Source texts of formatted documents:
•••••

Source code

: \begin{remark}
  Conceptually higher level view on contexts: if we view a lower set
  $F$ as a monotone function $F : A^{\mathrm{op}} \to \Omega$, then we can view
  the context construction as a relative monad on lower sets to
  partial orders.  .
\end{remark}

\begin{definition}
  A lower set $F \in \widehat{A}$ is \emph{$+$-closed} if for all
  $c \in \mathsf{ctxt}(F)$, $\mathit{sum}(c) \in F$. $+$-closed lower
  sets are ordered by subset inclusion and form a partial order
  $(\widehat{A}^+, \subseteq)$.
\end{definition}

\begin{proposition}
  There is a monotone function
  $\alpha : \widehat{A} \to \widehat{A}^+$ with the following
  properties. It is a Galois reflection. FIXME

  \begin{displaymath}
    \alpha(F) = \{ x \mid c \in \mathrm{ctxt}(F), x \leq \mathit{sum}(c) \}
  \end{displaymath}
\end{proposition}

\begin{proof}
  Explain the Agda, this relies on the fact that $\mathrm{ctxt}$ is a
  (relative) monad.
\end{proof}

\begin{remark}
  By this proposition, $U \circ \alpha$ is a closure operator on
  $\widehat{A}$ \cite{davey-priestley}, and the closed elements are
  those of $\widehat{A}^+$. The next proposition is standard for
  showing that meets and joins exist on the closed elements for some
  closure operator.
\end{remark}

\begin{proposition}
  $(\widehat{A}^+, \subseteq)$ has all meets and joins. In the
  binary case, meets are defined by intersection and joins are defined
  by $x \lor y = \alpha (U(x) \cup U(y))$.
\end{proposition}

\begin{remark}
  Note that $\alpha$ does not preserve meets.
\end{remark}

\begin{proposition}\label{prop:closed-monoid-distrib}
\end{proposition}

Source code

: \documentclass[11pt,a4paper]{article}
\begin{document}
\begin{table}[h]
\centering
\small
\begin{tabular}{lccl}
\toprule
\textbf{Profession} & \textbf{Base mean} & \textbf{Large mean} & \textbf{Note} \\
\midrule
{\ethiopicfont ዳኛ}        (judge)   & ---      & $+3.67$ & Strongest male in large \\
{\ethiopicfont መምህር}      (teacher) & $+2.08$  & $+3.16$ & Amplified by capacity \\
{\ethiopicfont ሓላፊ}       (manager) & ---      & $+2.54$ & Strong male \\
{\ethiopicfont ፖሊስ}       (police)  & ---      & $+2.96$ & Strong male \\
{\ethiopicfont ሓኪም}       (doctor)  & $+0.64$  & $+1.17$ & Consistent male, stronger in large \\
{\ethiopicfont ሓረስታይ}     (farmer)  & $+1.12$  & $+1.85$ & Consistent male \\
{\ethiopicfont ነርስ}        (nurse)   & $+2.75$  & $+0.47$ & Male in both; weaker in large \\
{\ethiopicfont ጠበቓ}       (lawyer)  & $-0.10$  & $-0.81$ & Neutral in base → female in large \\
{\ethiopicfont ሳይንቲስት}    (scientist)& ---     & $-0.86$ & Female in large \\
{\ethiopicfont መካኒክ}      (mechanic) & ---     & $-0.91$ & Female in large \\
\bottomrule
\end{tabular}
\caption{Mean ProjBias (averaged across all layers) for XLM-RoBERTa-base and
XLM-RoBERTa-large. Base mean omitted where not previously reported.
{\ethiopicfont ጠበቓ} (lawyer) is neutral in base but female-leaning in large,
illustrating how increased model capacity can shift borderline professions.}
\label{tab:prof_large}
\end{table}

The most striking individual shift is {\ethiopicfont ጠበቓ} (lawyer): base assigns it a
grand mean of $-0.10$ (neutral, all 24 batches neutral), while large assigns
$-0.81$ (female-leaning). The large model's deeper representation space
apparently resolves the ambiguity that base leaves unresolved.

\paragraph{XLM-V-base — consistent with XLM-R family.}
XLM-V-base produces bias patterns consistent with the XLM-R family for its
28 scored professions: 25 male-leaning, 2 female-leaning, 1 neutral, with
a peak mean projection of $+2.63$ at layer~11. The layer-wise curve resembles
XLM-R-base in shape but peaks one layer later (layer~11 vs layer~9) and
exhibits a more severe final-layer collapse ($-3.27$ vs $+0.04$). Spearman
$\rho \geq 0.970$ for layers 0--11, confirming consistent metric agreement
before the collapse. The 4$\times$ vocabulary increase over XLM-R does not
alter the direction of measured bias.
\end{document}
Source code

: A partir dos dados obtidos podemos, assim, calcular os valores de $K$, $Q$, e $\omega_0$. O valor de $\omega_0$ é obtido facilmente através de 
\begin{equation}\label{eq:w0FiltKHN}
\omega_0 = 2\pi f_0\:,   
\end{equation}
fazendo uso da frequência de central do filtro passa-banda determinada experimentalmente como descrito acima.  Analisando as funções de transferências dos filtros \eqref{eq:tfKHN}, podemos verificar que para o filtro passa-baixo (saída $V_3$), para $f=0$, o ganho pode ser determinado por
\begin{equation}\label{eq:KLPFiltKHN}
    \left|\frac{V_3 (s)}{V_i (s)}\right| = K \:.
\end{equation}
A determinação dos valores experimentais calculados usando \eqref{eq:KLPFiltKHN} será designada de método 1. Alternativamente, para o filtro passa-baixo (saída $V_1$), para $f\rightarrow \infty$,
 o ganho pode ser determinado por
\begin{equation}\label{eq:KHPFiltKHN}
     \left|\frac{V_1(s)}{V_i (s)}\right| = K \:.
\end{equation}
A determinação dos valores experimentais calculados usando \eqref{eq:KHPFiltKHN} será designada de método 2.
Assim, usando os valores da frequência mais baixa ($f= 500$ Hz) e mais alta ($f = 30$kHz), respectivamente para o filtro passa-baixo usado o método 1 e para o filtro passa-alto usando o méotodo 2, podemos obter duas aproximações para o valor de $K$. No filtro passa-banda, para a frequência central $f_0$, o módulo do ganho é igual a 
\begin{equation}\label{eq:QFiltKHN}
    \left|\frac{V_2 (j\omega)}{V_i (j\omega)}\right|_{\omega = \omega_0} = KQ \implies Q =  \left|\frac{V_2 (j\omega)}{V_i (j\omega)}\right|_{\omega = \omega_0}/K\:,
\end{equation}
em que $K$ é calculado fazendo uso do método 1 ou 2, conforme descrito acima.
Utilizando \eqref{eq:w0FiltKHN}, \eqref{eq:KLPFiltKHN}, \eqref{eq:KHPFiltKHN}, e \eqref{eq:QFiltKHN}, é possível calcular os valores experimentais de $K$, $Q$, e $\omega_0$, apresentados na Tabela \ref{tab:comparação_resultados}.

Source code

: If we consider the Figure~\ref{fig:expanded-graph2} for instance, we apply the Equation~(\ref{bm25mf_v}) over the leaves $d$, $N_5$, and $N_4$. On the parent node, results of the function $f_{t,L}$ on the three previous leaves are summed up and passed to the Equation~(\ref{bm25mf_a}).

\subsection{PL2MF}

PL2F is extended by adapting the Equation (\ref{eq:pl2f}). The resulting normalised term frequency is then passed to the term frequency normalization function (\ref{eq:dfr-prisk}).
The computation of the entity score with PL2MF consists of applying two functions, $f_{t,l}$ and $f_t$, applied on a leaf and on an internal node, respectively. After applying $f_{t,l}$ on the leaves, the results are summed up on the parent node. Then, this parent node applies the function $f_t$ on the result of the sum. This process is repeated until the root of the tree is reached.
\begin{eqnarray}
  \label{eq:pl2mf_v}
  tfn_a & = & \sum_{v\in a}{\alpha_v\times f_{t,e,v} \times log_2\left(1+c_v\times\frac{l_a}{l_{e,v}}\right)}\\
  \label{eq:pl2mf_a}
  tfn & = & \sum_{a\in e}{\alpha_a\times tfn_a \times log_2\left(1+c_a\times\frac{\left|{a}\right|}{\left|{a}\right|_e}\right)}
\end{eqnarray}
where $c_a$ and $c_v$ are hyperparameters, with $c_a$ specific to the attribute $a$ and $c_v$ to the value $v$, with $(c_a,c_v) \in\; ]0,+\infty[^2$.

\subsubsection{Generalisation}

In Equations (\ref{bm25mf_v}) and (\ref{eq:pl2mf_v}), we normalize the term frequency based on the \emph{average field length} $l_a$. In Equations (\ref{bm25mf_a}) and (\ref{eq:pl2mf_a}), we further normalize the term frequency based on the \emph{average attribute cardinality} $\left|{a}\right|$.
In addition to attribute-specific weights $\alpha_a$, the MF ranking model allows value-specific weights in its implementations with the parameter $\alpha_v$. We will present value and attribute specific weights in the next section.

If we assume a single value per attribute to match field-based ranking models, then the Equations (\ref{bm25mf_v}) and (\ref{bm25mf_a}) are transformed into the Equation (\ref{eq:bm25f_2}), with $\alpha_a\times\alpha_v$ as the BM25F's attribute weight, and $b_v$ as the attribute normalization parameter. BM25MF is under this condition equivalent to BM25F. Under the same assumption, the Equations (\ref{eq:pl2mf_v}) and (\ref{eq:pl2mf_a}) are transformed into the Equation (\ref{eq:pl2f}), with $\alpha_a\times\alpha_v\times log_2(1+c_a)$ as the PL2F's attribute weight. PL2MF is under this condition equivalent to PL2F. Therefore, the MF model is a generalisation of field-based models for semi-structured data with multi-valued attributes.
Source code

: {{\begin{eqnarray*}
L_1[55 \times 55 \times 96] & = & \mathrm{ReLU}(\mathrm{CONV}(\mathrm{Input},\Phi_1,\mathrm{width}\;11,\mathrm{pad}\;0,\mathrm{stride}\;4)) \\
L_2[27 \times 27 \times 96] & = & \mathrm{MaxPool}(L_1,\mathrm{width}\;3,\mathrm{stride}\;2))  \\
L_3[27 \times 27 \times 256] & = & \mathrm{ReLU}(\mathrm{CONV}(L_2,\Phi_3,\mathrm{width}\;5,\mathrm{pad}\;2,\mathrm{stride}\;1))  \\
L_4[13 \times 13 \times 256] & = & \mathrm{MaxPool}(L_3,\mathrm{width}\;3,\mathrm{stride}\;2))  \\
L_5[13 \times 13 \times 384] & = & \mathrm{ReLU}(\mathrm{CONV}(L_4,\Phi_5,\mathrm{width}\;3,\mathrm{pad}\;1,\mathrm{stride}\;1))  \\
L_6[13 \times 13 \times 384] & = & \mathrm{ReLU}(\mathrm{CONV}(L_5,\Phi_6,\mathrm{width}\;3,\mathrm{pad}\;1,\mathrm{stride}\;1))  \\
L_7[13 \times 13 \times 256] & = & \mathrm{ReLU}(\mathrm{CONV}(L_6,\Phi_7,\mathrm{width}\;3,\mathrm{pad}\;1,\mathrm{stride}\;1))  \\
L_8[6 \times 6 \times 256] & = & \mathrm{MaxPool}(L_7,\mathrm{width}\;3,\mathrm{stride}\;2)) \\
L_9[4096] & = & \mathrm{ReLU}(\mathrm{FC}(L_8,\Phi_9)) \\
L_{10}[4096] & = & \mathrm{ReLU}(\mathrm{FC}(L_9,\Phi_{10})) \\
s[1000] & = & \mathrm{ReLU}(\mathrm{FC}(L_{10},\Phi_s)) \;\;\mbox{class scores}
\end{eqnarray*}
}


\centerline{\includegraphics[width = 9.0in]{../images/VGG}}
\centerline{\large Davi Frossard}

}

•••••

About this exercise:
Up to and including the line with "Strongest male in large \\", please return the records exactly, beginning from their first line.

Exercise result:
Source code

: \begin{remark}
  Conceptually higher level view on contexts: if we view a lower set
  $F$ as a monotone function $F : A^{\mathrm{op}} \to \Omega$, then we can view
  the context construction as a relative monad on lower sets to
  partial orders.  .
\end{remark}

\begin{definition}
  A lower set $F \in \widehat{A}$ is \emph{$+$-closed} if for all
  $c \in \mathsf{ctxt}(F)$, $\mathit{sum}(c) \in F$. $+$-closed lower
  sets are ordered by subset inclusion and form a partial order
  $(\widehat{A}^+, \subseteq)$.
\end{definition}

\begin{proposition}
  There is a monotone function
  $\alpha : \widehat{A} \to \widehat{A}^+$ with the following
  properties. It is a Galois reflection. FIXME

  \begin{displaymath}
    \alpha(F) = \{ x \mid c \in \mathrm{ctxt}(F), x \leq \mathit{sum}(c) \}
  \end{displaymath}
\end{proposition}

\begin{proof}
  Explain the Agda, this relies on the fact that $\mathrm{ctxt}$ is a
  (relative) monad.
\end{proof}

\begin{remark}
  By this proposition, $U \circ \alpha$ is a closure operator on
  $\widehat{A}$ \cite{davey-priestley}, and the closed elements are
  those of $\widehat{A}^+$. The next proposition is standard for
  showing that meets and joins exist on the closed elements for some
  closure operator.
\end{remark}

\begin{proposition}
  $(\widehat{A}^+, \subseteq)$ has all meets and joins. In the
  binary case, meets are defined by intersection and joins are defined
  by $x \lor y = \alpha (U(x) \cup U(y))$.
\end{proposition}

\begin{remark}
  Note that $\alpha$ does not preserve meets.
\end{remark}

\begin{proposition}\label{prop:closed-monoid-distrib}
\end{proposition}

Source code

: \documentclass[11pt,a4paper]{article}
\begin{document}
\begin{table}[h]
\centering
\small
\begin{tabular}{lccl}
\toprule
\textbf{Profession} & \textbf{Base mean} & \textbf{Large mean} & \textbf{Note} \\
\midrule
{\ethiopicfont ዳኛ}        (judge)   & ---      & $+3.67$ & Strongest male in large \\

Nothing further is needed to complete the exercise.